Whenever I drive the interstate after a heavy snowfall, I scan roadside maples and oaks for perched raptors, grimly hunched and staring at the highway — a redtail or a Cooper’s hawk, perhaps; or maybe an immature bald eagle, as brown as dirt and big as a grocery bag.
It competes with my focus on the road; but I can’t resist. The interstate, wide, dark, and more or less straight, gathers raptors, particularly in winter, the way a magnet gathers iron filings.
First: there’s the promise of food. Second: if the sun’s out, waves of heated air rise off the blacktop, offering an avian version of energy conservation.

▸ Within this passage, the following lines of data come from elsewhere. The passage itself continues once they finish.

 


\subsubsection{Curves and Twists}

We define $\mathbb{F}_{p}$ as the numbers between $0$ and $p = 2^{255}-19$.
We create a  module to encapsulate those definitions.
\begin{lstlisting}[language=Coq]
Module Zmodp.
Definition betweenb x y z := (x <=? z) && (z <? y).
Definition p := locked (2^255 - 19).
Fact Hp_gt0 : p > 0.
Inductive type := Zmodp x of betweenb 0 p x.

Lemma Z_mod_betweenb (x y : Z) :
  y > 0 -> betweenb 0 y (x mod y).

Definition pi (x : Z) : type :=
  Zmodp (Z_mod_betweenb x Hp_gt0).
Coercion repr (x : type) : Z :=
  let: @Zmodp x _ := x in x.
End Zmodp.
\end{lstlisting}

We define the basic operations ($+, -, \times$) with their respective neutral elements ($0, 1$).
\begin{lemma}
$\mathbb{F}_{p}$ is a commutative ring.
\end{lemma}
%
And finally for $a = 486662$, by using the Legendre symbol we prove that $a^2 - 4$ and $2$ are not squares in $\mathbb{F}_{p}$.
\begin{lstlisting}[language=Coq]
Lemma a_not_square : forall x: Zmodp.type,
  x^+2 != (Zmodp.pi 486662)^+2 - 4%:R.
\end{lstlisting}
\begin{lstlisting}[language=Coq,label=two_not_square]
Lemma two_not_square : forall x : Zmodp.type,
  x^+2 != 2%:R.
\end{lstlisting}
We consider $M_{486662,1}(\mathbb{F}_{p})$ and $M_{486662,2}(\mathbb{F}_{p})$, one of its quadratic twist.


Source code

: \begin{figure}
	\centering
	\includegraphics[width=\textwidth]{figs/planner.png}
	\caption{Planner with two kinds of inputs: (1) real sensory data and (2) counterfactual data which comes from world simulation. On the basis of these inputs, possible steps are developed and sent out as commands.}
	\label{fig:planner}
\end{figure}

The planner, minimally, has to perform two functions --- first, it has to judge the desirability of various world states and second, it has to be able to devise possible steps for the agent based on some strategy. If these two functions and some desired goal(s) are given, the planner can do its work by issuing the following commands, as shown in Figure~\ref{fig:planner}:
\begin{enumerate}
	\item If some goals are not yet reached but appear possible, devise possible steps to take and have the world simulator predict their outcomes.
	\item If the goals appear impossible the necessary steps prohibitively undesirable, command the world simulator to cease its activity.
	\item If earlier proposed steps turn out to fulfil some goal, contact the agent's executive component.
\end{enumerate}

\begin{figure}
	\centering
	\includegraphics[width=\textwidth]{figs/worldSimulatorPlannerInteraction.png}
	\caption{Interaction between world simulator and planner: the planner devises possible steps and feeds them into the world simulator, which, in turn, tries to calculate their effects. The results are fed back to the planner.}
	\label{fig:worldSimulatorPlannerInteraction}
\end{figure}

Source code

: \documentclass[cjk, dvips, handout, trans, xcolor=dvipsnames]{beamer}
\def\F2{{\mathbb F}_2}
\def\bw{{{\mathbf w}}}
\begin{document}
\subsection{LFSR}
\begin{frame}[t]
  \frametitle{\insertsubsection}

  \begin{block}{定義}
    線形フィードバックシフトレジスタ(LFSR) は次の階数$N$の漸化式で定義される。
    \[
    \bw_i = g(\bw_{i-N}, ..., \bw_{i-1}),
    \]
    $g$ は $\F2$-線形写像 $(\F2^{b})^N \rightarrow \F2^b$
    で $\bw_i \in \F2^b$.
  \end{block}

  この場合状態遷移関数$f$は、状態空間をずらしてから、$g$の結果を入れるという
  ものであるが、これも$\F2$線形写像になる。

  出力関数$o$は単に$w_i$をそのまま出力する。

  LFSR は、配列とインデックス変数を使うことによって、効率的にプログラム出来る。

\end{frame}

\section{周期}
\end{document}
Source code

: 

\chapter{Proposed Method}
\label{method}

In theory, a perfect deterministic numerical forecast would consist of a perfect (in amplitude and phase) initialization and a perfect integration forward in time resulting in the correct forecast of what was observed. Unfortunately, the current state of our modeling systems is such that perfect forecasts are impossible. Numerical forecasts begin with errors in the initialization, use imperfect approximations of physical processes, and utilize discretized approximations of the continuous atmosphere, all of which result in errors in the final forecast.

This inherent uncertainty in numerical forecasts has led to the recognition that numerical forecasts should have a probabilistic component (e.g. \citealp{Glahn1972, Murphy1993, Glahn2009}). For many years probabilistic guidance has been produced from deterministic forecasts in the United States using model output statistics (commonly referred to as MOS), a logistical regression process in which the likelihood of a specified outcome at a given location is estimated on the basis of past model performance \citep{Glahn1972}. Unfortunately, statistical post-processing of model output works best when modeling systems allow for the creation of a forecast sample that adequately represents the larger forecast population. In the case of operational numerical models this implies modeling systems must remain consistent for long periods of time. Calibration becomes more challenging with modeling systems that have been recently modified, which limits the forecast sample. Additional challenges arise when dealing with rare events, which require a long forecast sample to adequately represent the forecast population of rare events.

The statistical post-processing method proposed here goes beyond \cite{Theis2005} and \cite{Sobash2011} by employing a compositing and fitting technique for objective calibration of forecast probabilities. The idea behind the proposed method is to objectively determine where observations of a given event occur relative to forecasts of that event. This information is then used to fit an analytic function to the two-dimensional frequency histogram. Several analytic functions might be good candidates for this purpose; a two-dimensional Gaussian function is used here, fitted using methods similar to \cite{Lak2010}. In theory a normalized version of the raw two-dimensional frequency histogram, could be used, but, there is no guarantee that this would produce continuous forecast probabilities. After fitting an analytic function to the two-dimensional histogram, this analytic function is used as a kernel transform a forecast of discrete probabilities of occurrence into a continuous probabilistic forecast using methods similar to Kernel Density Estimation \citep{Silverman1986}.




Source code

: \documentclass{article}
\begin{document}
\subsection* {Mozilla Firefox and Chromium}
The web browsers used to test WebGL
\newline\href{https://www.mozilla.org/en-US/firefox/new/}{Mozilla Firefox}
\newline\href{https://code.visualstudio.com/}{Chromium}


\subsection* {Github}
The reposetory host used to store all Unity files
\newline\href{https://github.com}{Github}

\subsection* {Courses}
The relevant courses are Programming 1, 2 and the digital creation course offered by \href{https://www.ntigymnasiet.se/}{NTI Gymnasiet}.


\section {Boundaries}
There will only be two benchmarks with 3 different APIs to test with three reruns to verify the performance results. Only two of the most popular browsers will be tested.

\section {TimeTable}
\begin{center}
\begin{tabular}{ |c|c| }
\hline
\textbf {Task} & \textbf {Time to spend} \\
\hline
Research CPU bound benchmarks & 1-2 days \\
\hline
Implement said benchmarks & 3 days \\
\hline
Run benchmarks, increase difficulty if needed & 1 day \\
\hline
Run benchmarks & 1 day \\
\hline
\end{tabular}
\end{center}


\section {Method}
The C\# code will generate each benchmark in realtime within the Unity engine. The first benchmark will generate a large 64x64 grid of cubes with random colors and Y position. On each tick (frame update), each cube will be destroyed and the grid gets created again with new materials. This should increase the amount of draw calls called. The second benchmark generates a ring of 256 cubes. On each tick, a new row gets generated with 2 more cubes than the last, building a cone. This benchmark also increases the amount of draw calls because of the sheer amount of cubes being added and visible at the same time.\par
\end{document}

Once meadows and pastures are buried in snow, plowed highways are one of the few reliable stretches of open ground . . . and sources of salvation for hungry raptors. The day after a recent wet, heavy snow, I spotted three red-tailed hawks perched in roadside trees, waiting for a vole or a squirrel to scurry into the open lanes.
Deer too are drawn to the highway and many wind up as carnage on the shoulder of the road or frozen in snowbanks that run parallel to it. Clouds of ravens and crows that fill nearby trees or hop along the verge, barely flinching when a car passes, often attend these. For bald eagles hunting along the river valley, a roadkill is a feast that may last for days or longer.
All this roadside activity presents a couple of problems for drivers. As I’ve said, taking our eyes off the road is never good. But we have to stay alert, in case a swooping hawk drops from a branch to fly low and very close to the windshield.
I’ve never actually hit a hawk in pursuit of a meal, but I’ve come so close on several occasions that the birds have been buffeted by the wind displaced by my car. And every winter barred owls are struck in pursuit of mice.
Hawks you have at least a chance of seeing. Owls not so much.